Every character in Riot on 42nd Street is a cypher.  Glen delivers nothing but blank, open-mouthed stares in lieu of acting throughout the entire movie, and these are met and returned by equally vapid gazes from Michelle, completely not heating up the screen or creating any chemistry whatsoever.  Glen’s employees are only distinct for their ethnicities (a white, a black, an Asian) and their willingness to throw down as required by the script.  The one character in the film that is in any way compelling is 42nd Street itself.  There is a plethora of shots, clearly done guerilla style, that showcase The Deuce from this time period.  These are the heartbeat of the film.  Seeing the bustle of bodies hustling and mingling, the multitude of grindhouse theater marquees, and the unabashed selling of sleazy sex every few inches is the star attraction.  It’s this grimy, desperate milieu that makes the film watchable, and Kincaid wisely keeps returning to it, even though it’s little more than filler in a film whose narrative is a string cut into uneven lengths.  I love seeing New York from this era when it conveyed life and menace simultaneously, vibrant and rundown all at once.  Nevertheless, I know I wouldn’t have wanted to actually live there, because I’m pretty much a scaredy cat.  New York in cinema through the Seventies and Eighties is, for my money, the purest form of vicarious living you can get.  You have all the danger, the grit, and the debauchery, and you can revel in it from the safety of your couch.  With that in mind, if you choose to watch this particular film, do it for the right reasons.  Otherwise, I can’t be blamed for your boredom and apathy.

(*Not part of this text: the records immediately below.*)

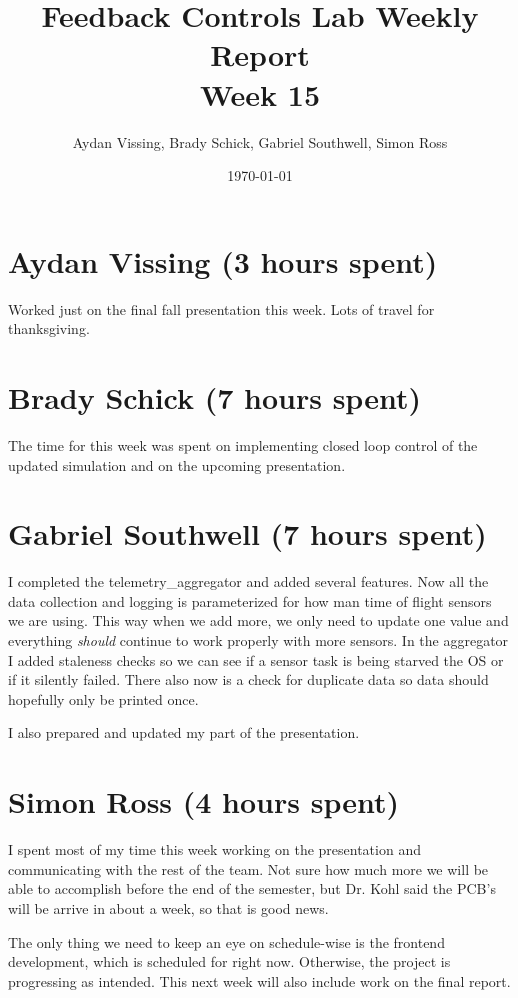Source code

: \documentclass[12pt, titlepage]{article}
\title{Feedback Controls Lab Weekly Report \\ \normalsize{Week 15}}
\author{Aydan Vissing, Brady Schick, Gabriel Southwell, Simon Ross}
\date{\today}
\begin{document}
\maketitle

\section*{Aydan Vissing (3 hours spent)}

Worked just on the final fall presentation this week. Lots of travel for thanksgiving. 

\section*{Brady Schick (7 hours spent)}

The time for this week was spent on implementing closed loop control of the updated simulation and on the upcoming presentation.

\section*{Gabriel Southwell (7 hours spent)}

I completed the telemetry\_aggregator and added several features. Now all the data collection and logging is parameterized for how man time of flight sensors we are using. This way when we add more, we only need to update one value and everything \textit{should} continue to work properly with more sensors. In the aggregator I added staleness checks so we can see if a sensor task is being starved the OS or if it silently failed. There also now is a check for duplicate data so data should hopefully only be printed once. 

I also prepared and updated my part of the presentation.

\section*{Simon Ross (4 hours spent)}

I spent most of my time this week working on the presentation and communicating with the rest of the team. Not sure how much more we will be able to accomplish before the end of the semester, but Dr. Kohl said the PCB's will be arrive in about a week, so that is good news.

The only thing we need to keep an eye on schedule-wise is the frontend development, which is scheduled for right now. Otherwise, the project is progressing as intended. This next week will also include work on the final report.
\end{document}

MVT:  42nd Street in the late Eighties.  It’s the sole thing in this film that actually feels alive.

Make or Break:  The opening credits (rendered in graffiti-style lettering) unspool along with shots of the area and some colorful, non-sequitur scenarios like a hooker who keeps beating up potential customers and a three-way brawl on roller skates.  The rest of the film isn’t as interesting.